Gecenin sonunda farklı tasarımları ile dikkattimi çeken müzik aletlerini otel sahibimiz Antonis ile konuşurken bizi telli müzik aletlerini imal ettiği atölyesine davet ediyor. Ertesi gün bisikletlerimiz ile adresini aldığımız atölyenin yolunu tutuyoruz. Şehirde birçok müzisyenin enstrümanlarını kendisinden temin ettiğini söyleyen Antonis bize laouto isimli uda benzeyen müzik aletini nasıl imal ettiğinden bahsediyor. Aleti imal etmeye başlarken belli bir cins ağacı önceden tespit edip odunundan nasıl bir müzik aletine dönüştürdüğünü özetliyor. Bir müzik aleti üzerinde her gün çalışarak yaklaşık bir ayda ürettiğini bize anlatıyor.
TURİSTLERE YÖNELİK İMKÂNLAR…
Avrupalı turistlerin sayıca fazla olduğu Hanya şehrinde sokaklar tertemiz ve tarihi olduğu kadar modern kurallarla da süslenmiş. Birçok caddede bisiklet yolları bulunurken yayaların rahatlığı için birçok sokağa araçla da girilemiyor. Şehrin bazı noktalarına kurulmuş bisiklet istasyonları kolay ve hızlı gezi imkânı sağlıyor. Bisiklet kiralamanın ilk bakışta karmaşık olduğunu düşünsek de internet üzerinden üyelik sistemi ile bisikletler sağlanabildiğini görüyoruz. Tursitlere bir imkân olarak sağlanan sistemde öncelikle 1 Euro karşılığında internet üzerinden bir siteye üye olunuyor. Ardından bisiklet istasyonunun bulunduğu bir ekrandan üye ismi ve şifre girilerek kiralanmak istenen bisikletin kilidinin açılması sağlanıyor. Bisikletler kullanıcıya üç saatlik zaman sınırlaması ile veriliyor. Süre dolmadan herhangi bir bisiklet istasyonuna bisiklet bırakılabiliniyor. Kullanıcı bıraktığı bisikleti yeniden talep ederek geri alabiliyor ve üç saatlik süreci de tekrar başlatmış oluyor. Üç saatin dolduğu durumlarda ise üyelik başvurusunda verilen kredi kartından cüzi bir miktar ceza olarak kesiliyor.

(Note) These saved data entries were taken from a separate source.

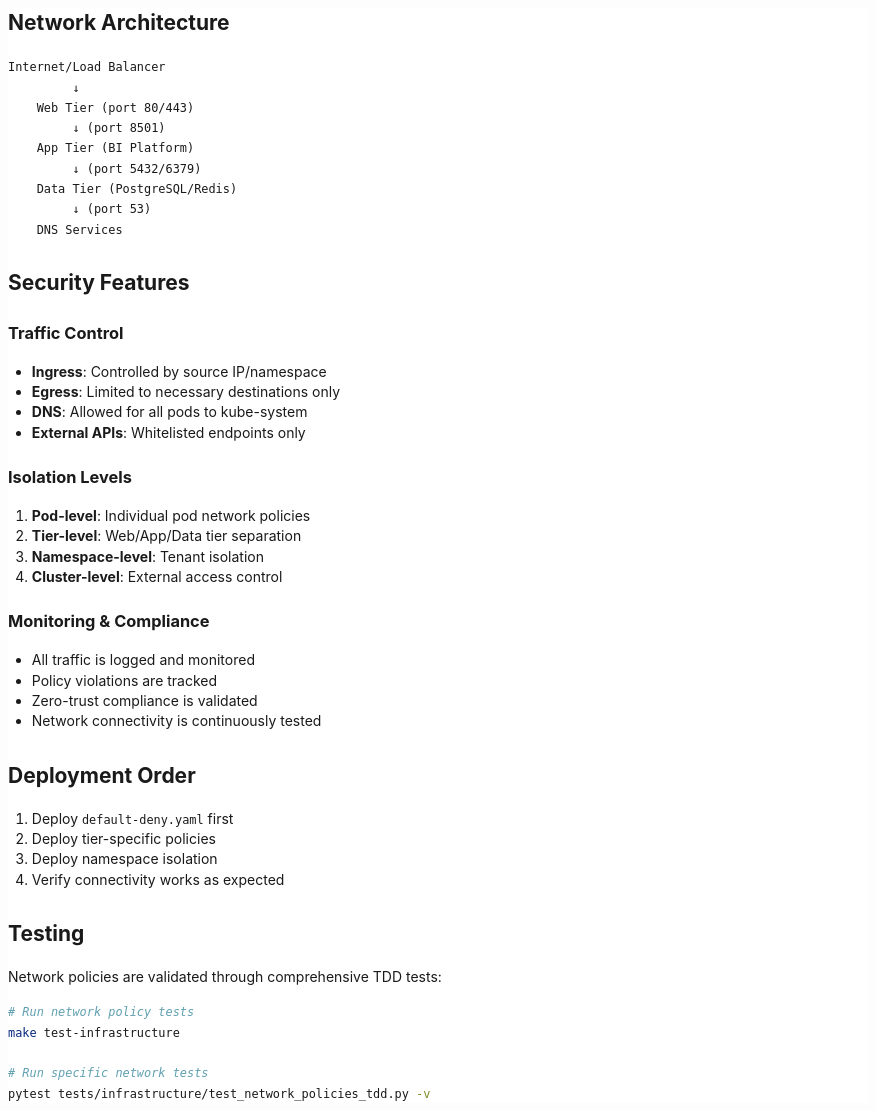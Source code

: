 ## Network Architecture

```
Internet/Load Balancer
         ↓
    Web Tier (port 80/443)
         ↓ (port 8501)
    App Tier (BI Platform)
         ↓ (port 5432/6379)
    Data Tier (PostgreSQL/Redis)
         ↓ (port 53)
    DNS Services
```

## Security Features

### Traffic Control
- **Ingress**: Controlled by source IP/namespace
- **Egress**: Limited to necessary destinations only
- **DNS**: Allowed for all pods to kube-system
- **External APIs**: Whitelisted endpoints only

### Isolation Levels
1. **Pod-level**: Individual pod network policies
2. **Tier-level**: Web/App/Data tier separation
3. **Namespace-level**: Tenant isolation
4. **Cluster-level**: External access control

### Monitoring & Compliance
- All traffic is logged and monitored
- Policy violations are tracked
- Zero-trust compliance is validated
- Network connectivity is continuously tested

## Deployment Order

1. Deploy `default-deny.yaml` first
2. Deploy tier-specific policies
3. Deploy namespace isolation
4. Verify connectivity works as expected

## Testing

Network policies are validated through comprehensive TDD tests:

```bash
# Run network policy tests
make test-infrastructure

# Run specific network tests
pytest tests/infrastructure/test_network_policies_tdd.py -v
```
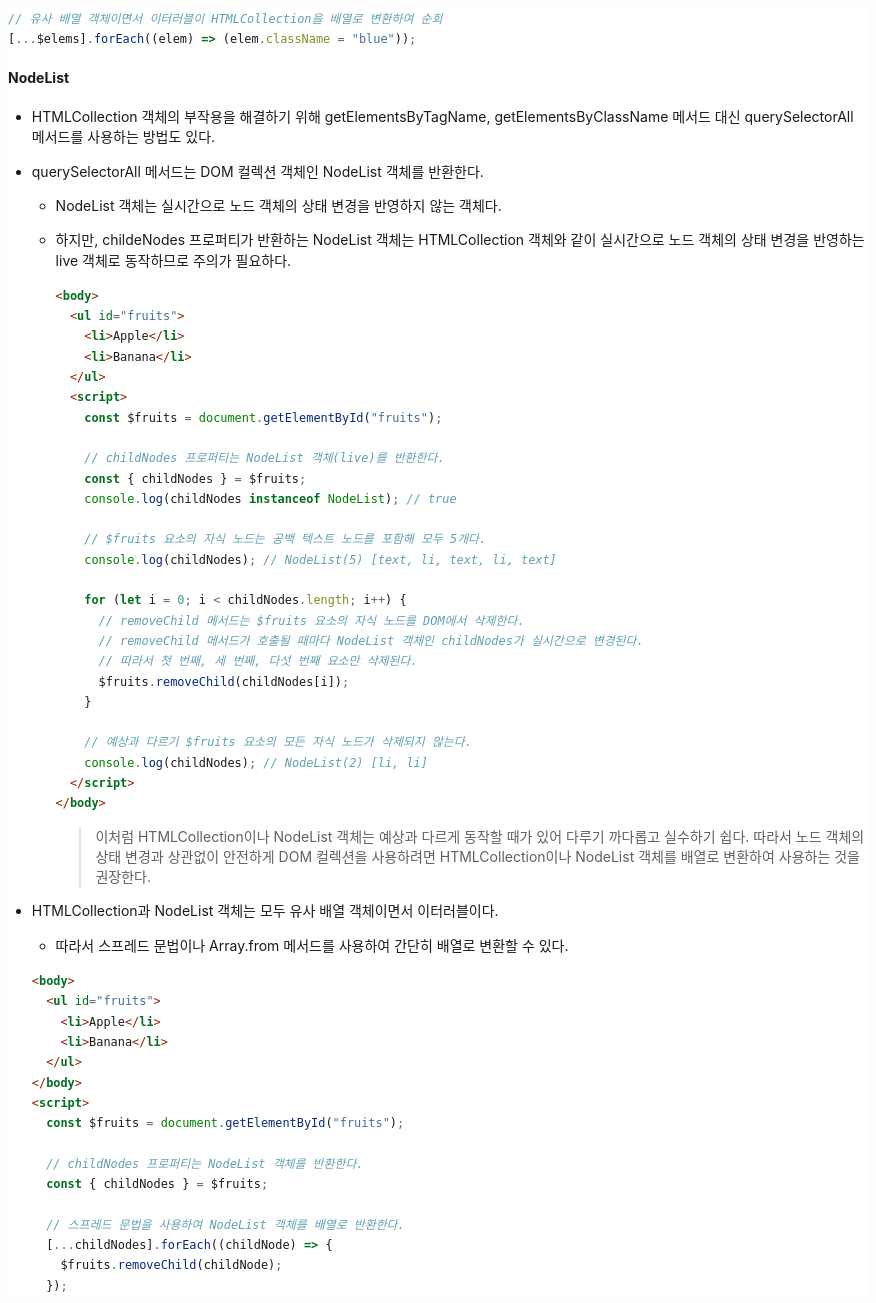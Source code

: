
   ```javascript
  // 유사 배열 객체이면서 이터러블이 HTMLCollection을 배열로 변환하여 순회
  [...$elems].forEach((elem) => (elem.className = "blue"));
  ```

#### NodeList

- HTMLCollection 객체의 부작용을 해결하기 위해 getElementsByTagName, getElementsByClassName 메서드 대신 querySelectorAll 메서드를 사용하는 방법도 있다.
- querySelectorAll 메서드는 DOM 컬렉션 객체인 NodeList 객체를 반환한다.

  - NodeList 객체는 실시간으로 노드 객체의 상태 변경을 반영하지 않는 객체다.
  - 하지만, childeNodes 프로퍼티가 반환하는 NodeList 객체는 HTMLCollection 객체와 같이 실시간으로 노드 객체의 상태 변경을 반영하는 live 객체로 동작하므로 주의가 필요하다.

    ```html
    <body>
      <ul id="fruits">
        <li>Apple</li>
        <li>Banana</li>
      </ul>
      <script>
        const $fruits = document.getElementById("fruits");

        // childNodes 프로퍼티는 NodeList 객체(live)를 반환한다.
        const { childNodes } = $fruits;
        console.log(childNodes instanceof NodeList); // true

        // $fruits 요소의 자식 노드는 공백 텍스트 노드를 포함해 모두 5개다.
        console.log(childNodes); // NodeList(5) [text, li, text, li, text]

        for (let i = 0; i < childNodes.length; i++) {
          // removeChild 메서드는 $fruits 요소의 자식 노드를 DOM에서 삭제한다.
          // removeChild 메서드가 호출될 때마다 NodeList 객체인 childNodes가 실시간으로 변경된다.
          // 따라서 첫 번째, 세 번째, 다섯 번째 요소만 삭제된다.
          $fruits.removeChild(childNodes[i]);
        }

        // 예상과 다르기 $fruits 요소의 모든 자식 노드가 삭제되지 않는다.
        console.log(childNodes); // NodeList(2) [li, li]
      </script>
    </body>
    ```

    > 이처럼 HTMLCollection이나 NodeList 객체는 예상과 다르게 동작할 때가 있어 다루기 까다롭고 실수하기 쉽다. 따라서 노드 객체의 상태 변경과 상관없이 안전하게 DOM 컬렉션을 사용하려면 HTMLCollection이나 NodeList 객체를 배열로 변환하여 사용하는 것을 권장한다.

- HTMLCollection과 NodeList 객체는 모두 유사 배열 객체이면서 이터러블이다.

  - 따라서 스프레드 문법이나 Array.from 메서드를 사용하여 간단히 배열로 변환할 수 있다.

  ```html
  <body>
    <ul id="fruits">
      <li>Apple</li>
      <li>Banana</li>
    </ul>
  </body>
  <script>
    const $fruits = document.getElementById("fruits");

    // childNodes 프로퍼티는 NodeList 객체를 반환한다.
    const { childNodes } = $fruits;

    // 스프레드 문법을 사용하여 NodeList 객체를 배열로 반환한다.
    [...childNodes].forEach((childNode) => {
      $fruits.removeChild(childNode);
    });

  ```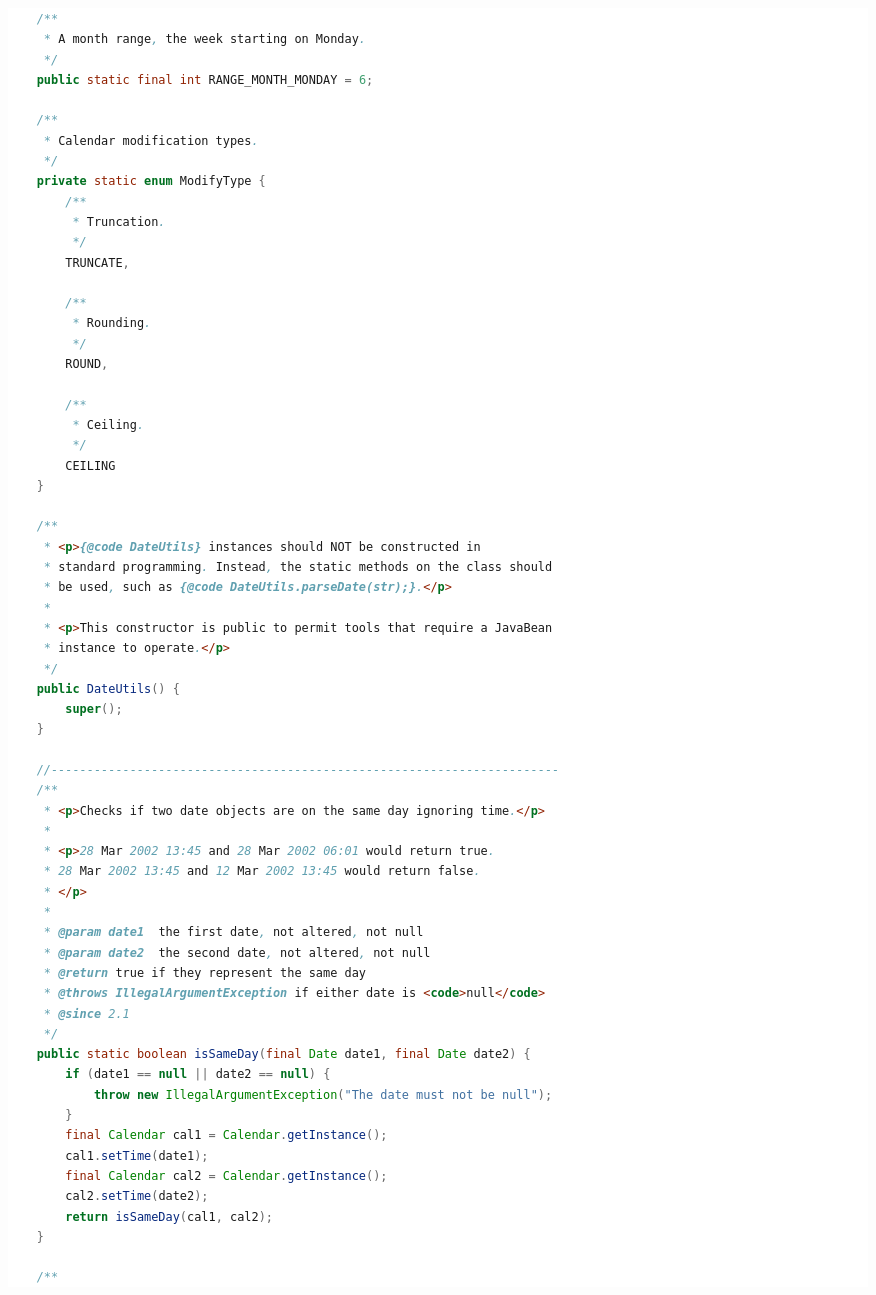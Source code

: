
 ```java
    /**
     * A month range, the week starting on Monday.
     */
    public static final int RANGE_MONTH_MONDAY = 6;

    /**
     * Calendar modification types.
     */
    private static enum ModifyType {
        /**
         * Truncation.
         */
        TRUNCATE,
        
        /**
         * Rounding. 
         */
        ROUND,
        
        /**
         * Ceiling. 
         */
        CEILING
    }

    /**
     * <p>{@code DateUtils} instances should NOT be constructed in
     * standard programming. Instead, the static methods on the class should
     * be used, such as {@code DateUtils.parseDate(str);}.</p>
     *
     * <p>This constructor is public to permit tools that require a JavaBean
     * instance to operate.</p>
     */
    public DateUtils() {
        super();
    }

    //-----------------------------------------------------------------------
    /**
     * <p>Checks if two date objects are on the same day ignoring time.</p>
     *
     * <p>28 Mar 2002 13:45 and 28 Mar 2002 06:01 would return true.
     * 28 Mar 2002 13:45 and 12 Mar 2002 13:45 would return false.
     * </p>
     * 
     * @param date1  the first date, not altered, not null
     * @param date2  the second date, not altered, not null
     * @return true if they represent the same day
     * @throws IllegalArgumentException if either date is <code>null</code>
     * @since 2.1
     */
    public static boolean isSameDay(final Date date1, final Date date2) {
        if (date1 == null || date2 == null) {
            throw new IllegalArgumentException("The date must not be null");
        }
        final Calendar cal1 = Calendar.getInstance();
        cal1.setTime(date1);
        final Calendar cal2 = Calendar.getInstance();
        cal2.setTime(date2);
        return isSameDay(cal1, cal2);
    }

    /**
```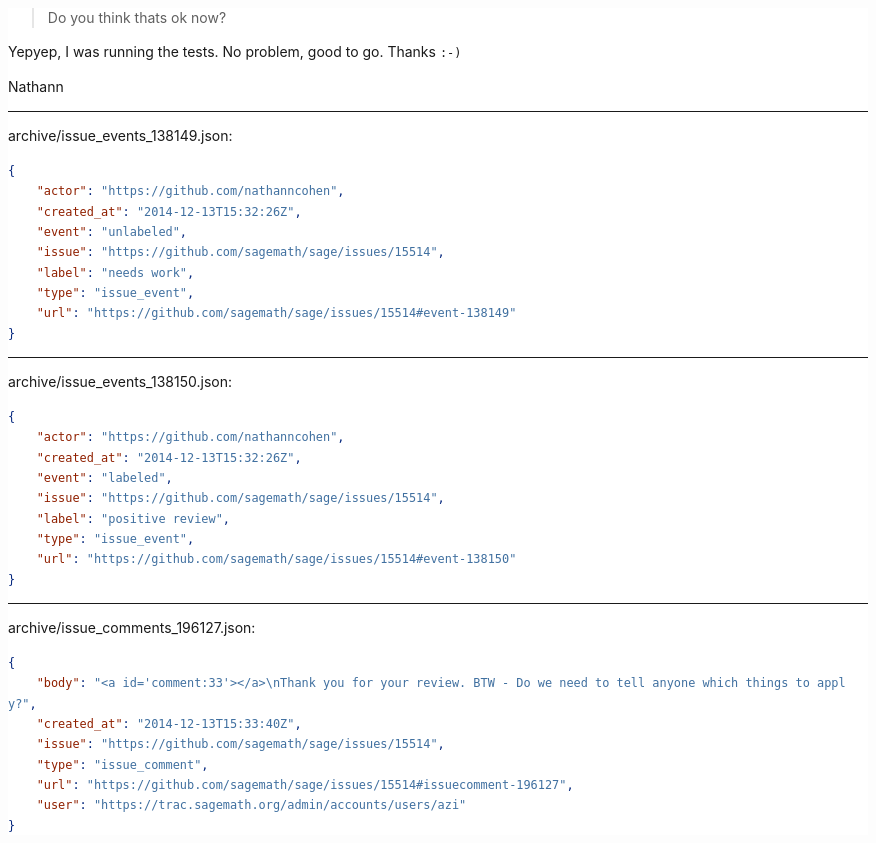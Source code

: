 <a id='comment:32'></a>
> Do you think thats ok now?

Yepyep, I was running the tests. No problem, good to go. Thanks `:-)`

Nathann



---

archive/issue_events_138149.json:
```json
{
    "actor": "https://github.com/nathanncohen",
    "created_at": "2014-12-13T15:32:26Z",
    "event": "unlabeled",
    "issue": "https://github.com/sagemath/sage/issues/15514",
    "label": "needs work",
    "type": "issue_event",
    "url": "https://github.com/sagemath/sage/issues/15514#event-138149"
}
```



---

archive/issue_events_138150.json:
```json
{
    "actor": "https://github.com/nathanncohen",
    "created_at": "2014-12-13T15:32:26Z",
    "event": "labeled",
    "issue": "https://github.com/sagemath/sage/issues/15514",
    "label": "positive review",
    "type": "issue_event",
    "url": "https://github.com/sagemath/sage/issues/15514#event-138150"
}
```



---

archive/issue_comments_196127.json:
```json
{
    "body": "<a id='comment:33'></a>\nThank you for your review. BTW - Do we need to tell anyone which things to apply?",
    "created_at": "2014-12-13T15:33:40Z",
    "issue": "https://github.com/sagemath/sage/issues/15514",
    "type": "issue_comment",
    "url": "https://github.com/sagemath/sage/issues/15514#issuecomment-196127",
    "user": "https://trac.sagemath.org/admin/accounts/users/azi"
}
```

Tekne turları ile gününüzü renklendirebileceğiniz tatilde yarı-denizaltı formatındaki gezi türünü de deneyimledik. Dıştan tamamen denizaltı gibi görünen bu küçük şirin tekne, suyun altına dalmadan tamamen yüzeyden gidiyor, ancak teknenin su altında kalan yarısında bulunan pencereler sayesinde tamamen su altındaymış gibi hissediliyor. Bu küçük kırmızı denizaltı modeline bindiğiniz zaman denizin içinden sualtı hayatını görebilirsiniz. 45 dakikalık turlarda edindiğimiz tecrübeler, dev kaplumbağalar, bazı balık türleri ve mendireğin sualtından görünümü oldu. Üst bölümü su üstünde kalan yarı-denizaltıda isteyen yukarı çıkarak sahili de izleyebiliyor. Tarihi limanı bir de denizden izleme fırsatı bularak farklı bir tecrübe edinmiş oluyoruz.
Kısacası, biraz kafanızı dinlemek, biraz tarihle bütünleşmek ve farklı lezzetleri tatmak istiyorsanız uygun fiyatlı uçak seferleri aracılığı ile Hanya şehrini ziyaret edebilirsiniz.